Co-op tipped to take over Lloyds branches
The Co-operative Bank has emerged as the frontrunner to buy a huge tranche of Lloyds TSB branches after Lloyds today announced the Co-op is its preferred bidder.
Lloyds will sell 632 of its branches - including all Cheltenham & Gloucester branches, its Scottish Lloyds TSB branches as well as a selection of English and Welsh branches - to comply with European Commission competition rules.
Discussions between the two banks will continue and, pending regulatory approval, terms will be finalised by the end of March 2012.
Tim Tookey, interim group chief executive and group finance director of Lloyds, says the bank is "pleased" with developments. He expects the final transaction of the branches to be completed by the end of November 2013.
Alternative on the high street
Peter Marks, group chief executive of the Co-operative group, says the move will position the bank as "a real alternative on the high street". He adds: "We think a combination of these branches and our own would significantly strengthen our position as a real challenger in relationship banking in the UK."
Industry insiders claim the expansion of a mutual such as the Co-op is good news for banking customers.

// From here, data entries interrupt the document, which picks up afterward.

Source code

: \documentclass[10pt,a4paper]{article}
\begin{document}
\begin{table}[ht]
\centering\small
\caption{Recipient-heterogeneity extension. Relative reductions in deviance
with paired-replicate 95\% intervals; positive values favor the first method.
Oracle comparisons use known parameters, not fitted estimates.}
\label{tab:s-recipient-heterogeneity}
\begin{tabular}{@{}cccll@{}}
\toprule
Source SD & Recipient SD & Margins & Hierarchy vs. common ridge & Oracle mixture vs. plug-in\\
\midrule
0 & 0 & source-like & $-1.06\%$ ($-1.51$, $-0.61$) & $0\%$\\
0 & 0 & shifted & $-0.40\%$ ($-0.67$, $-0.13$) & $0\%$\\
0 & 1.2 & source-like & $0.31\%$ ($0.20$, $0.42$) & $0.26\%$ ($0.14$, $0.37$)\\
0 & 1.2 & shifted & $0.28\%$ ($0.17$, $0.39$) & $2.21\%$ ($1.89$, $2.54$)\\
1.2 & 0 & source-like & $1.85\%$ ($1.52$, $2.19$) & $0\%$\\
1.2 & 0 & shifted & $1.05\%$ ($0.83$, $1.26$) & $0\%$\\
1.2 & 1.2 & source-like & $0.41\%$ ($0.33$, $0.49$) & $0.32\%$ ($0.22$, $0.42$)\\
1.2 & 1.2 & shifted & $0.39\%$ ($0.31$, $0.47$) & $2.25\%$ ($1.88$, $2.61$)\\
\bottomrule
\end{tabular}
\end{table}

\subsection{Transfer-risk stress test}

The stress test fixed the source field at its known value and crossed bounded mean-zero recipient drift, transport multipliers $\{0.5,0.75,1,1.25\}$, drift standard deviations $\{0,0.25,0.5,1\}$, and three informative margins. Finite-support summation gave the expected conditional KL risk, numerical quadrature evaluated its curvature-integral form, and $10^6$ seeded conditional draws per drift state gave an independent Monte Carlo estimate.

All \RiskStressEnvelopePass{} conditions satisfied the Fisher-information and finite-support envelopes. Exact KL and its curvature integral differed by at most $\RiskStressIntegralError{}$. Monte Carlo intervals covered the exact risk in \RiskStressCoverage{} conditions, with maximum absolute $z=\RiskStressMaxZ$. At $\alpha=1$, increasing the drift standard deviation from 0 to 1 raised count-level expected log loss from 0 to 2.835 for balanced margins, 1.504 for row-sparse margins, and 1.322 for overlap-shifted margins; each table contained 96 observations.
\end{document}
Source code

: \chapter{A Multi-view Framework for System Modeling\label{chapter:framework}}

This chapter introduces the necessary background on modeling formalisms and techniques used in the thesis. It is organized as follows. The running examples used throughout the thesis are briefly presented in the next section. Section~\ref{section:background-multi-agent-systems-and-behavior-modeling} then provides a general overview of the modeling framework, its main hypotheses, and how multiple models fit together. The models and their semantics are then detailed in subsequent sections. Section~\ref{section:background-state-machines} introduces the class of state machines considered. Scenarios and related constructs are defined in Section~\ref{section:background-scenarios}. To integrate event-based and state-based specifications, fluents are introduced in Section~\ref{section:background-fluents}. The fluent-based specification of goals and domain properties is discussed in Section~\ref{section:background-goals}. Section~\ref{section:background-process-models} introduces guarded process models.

"All of our research shows that mutuals offer a better customer service; this change will markedly increase the number of branches in the high street that are more interested in customer service than shareholder return," says Adrian Coles, director general of the Building Society Association.
Sarah Brooks, director of financial services at Consumer Focus, says the sale is the move could help create "a thriving retail banking sector".
"But for big to be beautiful for customers, the Co-op must provide good value products and great customer service. This is an opportunity to inject some much needed innovation and competition into our retail banking sector," Brooks adds.
This is a mutual organisation owned by its members and not by shareholders. These societies offer a range of financial services but have historically concentrated on taking deposits from savers and lending the money to borrowers as mortgages, hence the name. In the mid-1990s many societies “demutualised” and became banks. One academic study (Heffernan, 2003) found demutualised societies’ pricing on deposits and mortgages was more favourable to shareholders than to customers, with the remaining mutual building societies offering consistently better rates. In 1900, there were 2,286 building societies in the UK; in 2011, there are just 51.